WHAT YOU WILL DO ▸
With all pictures excluded, restate the records that follow exactly as written.

(Stored items)
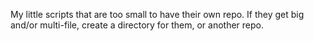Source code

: My little scripts that are too small to have their own repo.
If they get big and/or multi-file, create a directory for them, or another repo.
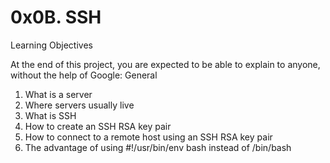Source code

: # 0x0B. SSH

Learning Objectives

At the end of this project, you are expected to be able to explain to anyone, without the help of Google:
General

1. What is a server
2. Where servers usually live
3. What is SSH
4. How to create an SSH RSA key pair
5. How to connect to a remote host using an SSH RSA key pair
6. The advantage of using #!/usr/bin/env bash instead of /bin/bash
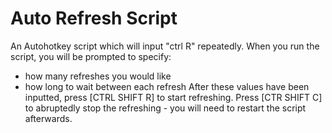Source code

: # Auto Refresh Script 
An Autohotkey script which will input "ctrl R" repeatedly. 
When you run the script, you will be prompted to specify: 
* how many refreshes you would like 
* how long to wait between each refresh 
After these values have been inputted, press [CTRL SHIFT R] to start refreshing. 
Press [CTR SHIFT C] to abruptedly stop the refreshing - you will need to restart the script afterwards. 
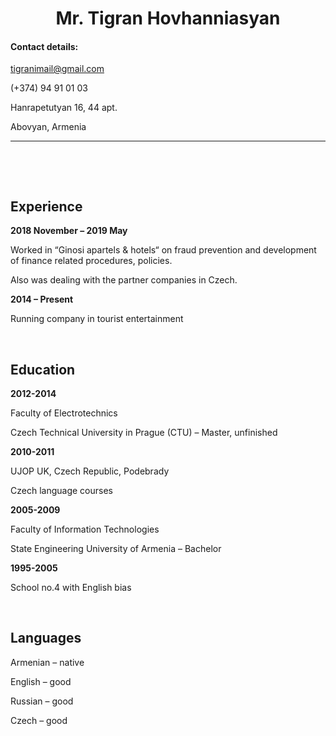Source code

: <div align="center"> 

# __Mr. Tigran Hovhanniasyan__
  
</div>

#### __Contact details:__

tigranimail@gmail.com

(+374) 94 91 01 03

Hanrapetutyan 16, 44 apt.

Abovyan, Armenia

---
<p>&nbsp;</p>
<p>&nbsp;</p>

## __Experience__

__2018 November – 2019 May__

Worked in “Ginosi apartels &amp; hotels“ on fraud prevention and development of
finance related procedures, policies. 

Also was dealing with the partner companies in Czech.

__2014 – Present__

Running company in tourist entertainment

<p>&nbsp;</p>

## __Education__

__2012-2014__

Faculty of Electrotechnics

Czech Technical University in Prague (CTU) – Master, unfinished

__2010-2011__

UJOP UK, Czech Republic, Podebrady

Czech language courses

__2005-2009__

Faculty of Information Technologies

State Engineering University of Armenia – Bachelor

__1995-2005__  

School no.4 with English bias


<p>&nbsp;</p>

## __Languages__

Armenian – native

English – good

Russian – good

Czech – good
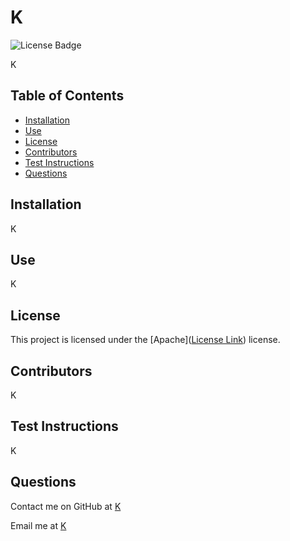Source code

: # K

![License Badge](https://img.shields.io/badge/License-Apache-blue)

K

## Table of Contents

* [Installation](#installation)
* [Use](#use)
* [License](#license)
* [Contributors](#contributors)
* [Test Instructions](#test_instructions)
* [Questions](#questions)

## Installation

K

## Use

K

## License

This project is licensed under the [Apache]([License Link](https://opensource.org/licenses/Apache)) license.

## Contributors

K

## Test Instructions

K

## Questions

Contact me on GitHub at [K](https://www.github.com/K)

Email me at [K](mailto:K)

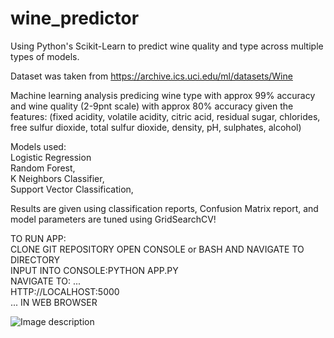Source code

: # wine_predictor
Using Python's Scikit-Learn to predict wine quality and type across multiple types of models. 

Dataset was taken from 
https://archive.ics.uci.edu/ml/datasets/Wine

Machine learning analysis predicing wine type with approx 99% accuracy and wine quality (2-9pnt scale) with approx 80% accuracy given the features:
(fixed acidity,	volatile acidity,	citric acid, residual sugar,	chlorides,	free sulfur dioxide,	total sulfur dioxide,	density,	pH,	sulphates,	alcohol)



Models used: <br>
Logistic Regression<br>
Random Forest,<br>
K Neighbors Classifier,<br>
Support Vector Classification,<br>

Results are given using classification reports, Confusion Matrix report, and model parameters are tuned using GridSearchCV!

TO RUN APP:<br> CLONE GIT REPOSITORY OPEN CONSOLE or BASH AND NAVIGATE TO DIRECTORY <br>INPUT INTO CONSOLE:PYTHON APP.PY <br>NAVIGATE TO: ... <br>HTTP://LOCALHOST:5000<br> ... IN WEB BROWSER

![Image description](../preview.jpg)

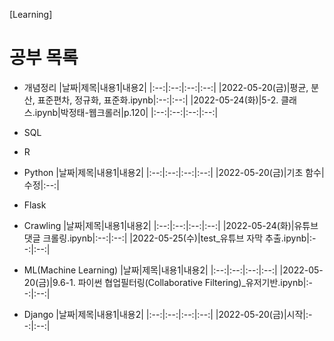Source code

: [Learning]

# 공부 목록
  * 개념정리
    |날짜|제목|내용1|내용2|
    |:--:|:--:|:--:|:--:|
    |2022-05-20(금)|평균, 분산, 표준편차, 정규화, 표준화.ipynb|:--:|:--:|
    |2022-05-24(화)|5-2. 클래스.ipynb|박정태-웹크롤러|p.120|
    |:--:|:--:|:--:|:--:|

  * SQL

  * R

  * Python
    |날짜|제목|내용1|내용2|
    |:--:|:--:|:--:|:--:|
    |2022-05-20(금)|기초 함수|수정|:--:|
  * Flask

  * Crawling
    |날짜|제목|내용1|내용2|
    |:--:|:--:|:--:|:--:|
    |2022-05-24(화)|유튜브 댓글 크롤링.ipynb|:--:|:--:|
    |2022-05-25(수)|test_유튜브 자막 추출.ipynb|:--:|:--:|

  * ML(Machine Learning)
    |날짜|제목|내용1|내용2|
    |:--:|:--:|:--:|:--:|
    |2022-05-20(금)|9.6-1. 파이썬 협업필터링(Collaborative Filtering)_유저기반.ipynb|:--:|:--:|

  * Django
    |날짜|제목|내용1|내용2|
    |:--:|:--:|:--:|:--:|
    |2022-05-20(금)|시작|:--:|:--:|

WORKED SOLUTION ▸
Source code

: My little scripts that are too small to have their own repo.
If they get big and/or multi-file, create a directory for them, or another repo.
Source code

: # 0x0B. SSH

Learning Objectives

At the end of this project, you are expected to be able to explain to anyone, without the help of Google:
General

1. What is a server
2. Where servers usually live
3. What is SSH
4. How to create an SSH RSA key pair
5. How to connect to a remote host using an SSH RSA key pair
6. The advantage of using #!/usr/bin/env bash instead of /bin/bash
Source code

: # Auto Refresh Script 
An Autohotkey script which will input "ctrl R" repeatedly. 
When you run the script, you will be prompted to specify: 
* how many refreshes you would like 
* how long to wait between each refresh 
After these values have been inputted, press [CTRL SHIFT R] to start refreshing. 
Press [CTR SHIFT C] to abruptedly stop the refreshing - you will need to restart the script afterwards. 
Source code

: <div align="center"> 

# __Mr. Tigran Hovhanniasyan__
  
</div>

#### __Contact details:__

tigranimail@gmail.com

(+374) 94 91 01 03

Hanrapetutyan 16, 44 apt.

Abovyan, Armenia

---
<p>&nbsp;</p>
<p>&nbsp;</p>

## __Experience__

__2018 November – 2019 May__

Worked in “Ginosi apartels &amp; hotels“ on fraud prevention and development of
finance related procedures, policies. 

Also was dealing with the partner companies in Czech.

__2014 – Present__

Running company in tourist entertainment

<p>&nbsp;</p>

## __Education__

__2012-2014__

Faculty of Electrotechnics

Czech Technical University in Prague (CTU) – Master, unfinished

__2010-2011__

UJOP UK, Czech Republic, Podebrady

Czech language courses

__2005-2009__

Faculty of Information Technologies

State Engineering University of Armenia – Bachelor

__1995-2005__  

School no.4 with English bias


<p>&nbsp;</p>

## __Languages__

Armenian – native

English – good

Russian – good

Czech – good
Source code

: # K

![License Badge](https://img.shields.io/badge/License-Apache-blue)

K

## Table of Contents

* [Installation](#installation)
* [Use](#use)
* [License](#license)
* [Contributors](#contributors)
* [Test Instructions](#test_instructions)
* [Questions](#questions)

## Installation

K

## Use

K

## License

This project is licensed under the [Apache]([License Link](https://opensource.org/licenses/Apache)) license.

## Contributors

K

## Test Instructions

K

## Questions

Contact me on GitHub at [K](https://www.github.com/K)

Email me at [K](mailto:K)

Source code

: # wine_predictor
Using Python's Scikit-Learn to predict wine quality and type across multiple types of models. 

Dataset was taken from 
https://archive.ics.uci.edu/ml/datasets/Wine

Machine learning analysis predicing wine type with approx 99% accuracy and wine quality (2-9pnt scale) with approx 80% accuracy given the features:
(fixed acidity,	volatile acidity,	citric acid, residual sugar,	chlorides,	free sulfur dioxide,	total sulfur dioxide,	density,	pH,	sulphates,	alcohol)



Models used: <br>
Logistic Regression<br>
Random Forest,<br>
K Neighbors Classifier,<br>
Support Vector Classification,<br>

Results are given using classification reports, Confusion Matrix report, and model parameters are tuned using GridSearchCV!

TO RUN APP:<br> CLONE GIT REPOSITORY OPEN CONSOLE or BASH AND NAVIGATE TO DIRECTORY <br>INPUT INTO CONSOLE:PYTHON APP.PY <br>NAVIGATE TO: ... <br>HTTP://LOCALHOST:5000<br> ... IN WEB BROWSER

![Image description](../preview.jpg)

Source code

: [Learning]

# 공부 목록
  * 개념정리
    |날짜|제목|내용1|내용2|
    |:--:|:--:|:--:|:--:|
    |2022-05-20(금)|평균, 분산, 표준편차, 정규화, 표준화.ipynb|:--:|:--:|
    |2022-05-24(화)|5-2. 클래스.ipynb|박정태-웹크롤러|p.120|
    |:--:|:--:|:--:|:--:|

  * SQL

  * R

  * Python
    |날짜|제목|내용1|내용2|
    |:--:|:--:|:--:|:--:|
    |2022-05-20(금)|기초 함수|수정|:--:|
  * Flask

  * Crawling
    |날짜|제목|내용1|내용2|
    |:--:|:--:|:--:|:--:|
    |2022-05-24(화)|유튜브 댓글 크롤링.ipynb|:--:|:--:|
    |2022-05-25(수)|test_유튜브 자막 추출.ipynb|:--:|:--:|

  * ML(Machine Learning)
    |날짜|제목|내용1|내용2|
    |:--:|:--:|:--:|:--:|
    |2022-05-20(금)|9.6-1. 파이썬 협업필터링(Collaborative Filtering)_유저기반.ipynb|:--:|:--:|

  * Django
    |날짜|제목|내용1|내용2|
    |:--:|:--:|:--:|:--:|
    |2022-05-20(금)|시작|:--:|:--:|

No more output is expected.